One question--topping up. Is it better to top up with some cherry juice or some straight honey mead?


----------



## Arne (Jan 28, 2013)

I have made quite a bit of cherry wine and it comes out very nice. I have found it is best to pit the cherries which yours are probably pitted as they were canned. Just a hint, Arne.


----------



## btom2004 (Jan 28, 2013)

So it does taste good alone. Ok then I'll be making one gal cherry and one gal mead. Just to see what the big deal is with plain old honey wine dry and no backsweetening.


----------



## greyday (Feb 7, 2013)

So question: most of what I've read says not to ferment with primarily cherry juice, to do at least a 1:1 ratio with apple juice.
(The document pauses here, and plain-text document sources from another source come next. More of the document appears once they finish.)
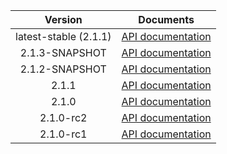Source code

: | Version | Documents |
|:---:|---|
| latest-stable (2.1.1) | [API documentation](latest-stable) |
| 2.1.3-SNAPSHOT | [API documentation](2.1.3-SNAPSHOT) |
| 2.1.2-SNAPSHOT | [API documentation](2.1.2-SNAPSHOT) |
| 2.1.1 | [API documentation](2.1.1) |
| 2.1.0 | [API documentation](2.1.0) |
| 2.1.0-rc2 | [API documentation](2.1.0-rc2) |
| 2.1.0-rc1 | [API documentation](2.1.0-rc1) |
Is there a reason for that? My plan WAS to use all cherry juice and 1 can of cherries per 2 gallons, then on second rack (after clearing) racking onto another couple cans of cherries, then topping up with cherry juice on subsequent rackings. Decent plan? Or should I use apple juice to some degree in primary?


----------



## Arne (Feb 7, 2013)

Just went and checked my notes. 20 plus lb. pitted pie cherries. 5 gal. water. 12 lb. sugar, nutrient, pectic enzime, tannin and acid blend. It was started in 2 buckets, adding half to each by eyeball. One bucket started out at 1.112, the other at 1.070. After they fermented down to 1.010, racked to secondary. Still sitting in the secondary, but down to a 3 gal. carboy. The gremlins have been at work and with a bit of sugar, it is pretty tasty. It was started june 18, will sweeten and bottle shortly. Arne.


----------



## btom2004 (Feb 14, 2013)

I would just use cherry to keep it a cherry wine. You could always blend some with other wines later on.

@


mmadmikes1 said:


> The last cherry wine I made took quite a while to stop tasting like vicks cough syrup. after a year it was great.



I just sampled some of my cherry wine and it does taste like the above. I was hoping cherry would be a quick drinker. Dang that's another year before I get to drink any wine.


----------